AIM OF THE EXERCISE: All lines in the data bearing the string "function" should be identified and copied.

(Entries taken from a collection)
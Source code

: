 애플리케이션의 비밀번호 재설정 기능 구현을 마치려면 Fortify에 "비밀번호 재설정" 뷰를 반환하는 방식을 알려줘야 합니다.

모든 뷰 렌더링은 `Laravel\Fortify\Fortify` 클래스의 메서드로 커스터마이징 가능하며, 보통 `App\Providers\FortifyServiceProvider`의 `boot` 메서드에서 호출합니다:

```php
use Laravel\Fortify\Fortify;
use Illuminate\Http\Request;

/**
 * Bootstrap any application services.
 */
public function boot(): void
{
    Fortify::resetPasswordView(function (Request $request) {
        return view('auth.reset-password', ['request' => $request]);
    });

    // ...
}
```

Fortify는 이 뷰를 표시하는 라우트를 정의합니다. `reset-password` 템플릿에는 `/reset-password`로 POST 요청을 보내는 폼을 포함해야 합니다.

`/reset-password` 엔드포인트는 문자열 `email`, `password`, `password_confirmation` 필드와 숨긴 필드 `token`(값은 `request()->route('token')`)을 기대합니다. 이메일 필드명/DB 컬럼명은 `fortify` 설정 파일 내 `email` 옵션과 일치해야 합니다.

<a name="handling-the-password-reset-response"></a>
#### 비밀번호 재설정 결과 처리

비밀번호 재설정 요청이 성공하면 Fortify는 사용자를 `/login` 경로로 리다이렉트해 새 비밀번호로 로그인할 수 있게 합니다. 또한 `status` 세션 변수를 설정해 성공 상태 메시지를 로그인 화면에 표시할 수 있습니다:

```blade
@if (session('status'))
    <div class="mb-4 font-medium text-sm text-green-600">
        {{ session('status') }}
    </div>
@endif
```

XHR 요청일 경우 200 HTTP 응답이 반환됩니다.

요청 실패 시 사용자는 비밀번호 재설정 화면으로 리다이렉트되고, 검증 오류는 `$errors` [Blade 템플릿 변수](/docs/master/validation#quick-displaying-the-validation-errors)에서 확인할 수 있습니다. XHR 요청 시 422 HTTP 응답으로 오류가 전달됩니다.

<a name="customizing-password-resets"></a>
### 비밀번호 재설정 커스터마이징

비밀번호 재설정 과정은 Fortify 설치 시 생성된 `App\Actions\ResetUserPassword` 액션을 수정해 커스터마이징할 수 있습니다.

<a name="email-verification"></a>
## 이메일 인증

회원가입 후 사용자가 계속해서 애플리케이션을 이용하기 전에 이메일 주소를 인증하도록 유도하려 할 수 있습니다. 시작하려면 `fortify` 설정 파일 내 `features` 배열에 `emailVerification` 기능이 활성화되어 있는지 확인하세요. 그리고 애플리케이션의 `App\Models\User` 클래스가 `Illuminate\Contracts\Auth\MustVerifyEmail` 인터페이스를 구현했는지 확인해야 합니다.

RESPONSE FOR THIS EXERCISE:
public function boot(): void
    Fortify::resetPasswordView(function (Request $request) {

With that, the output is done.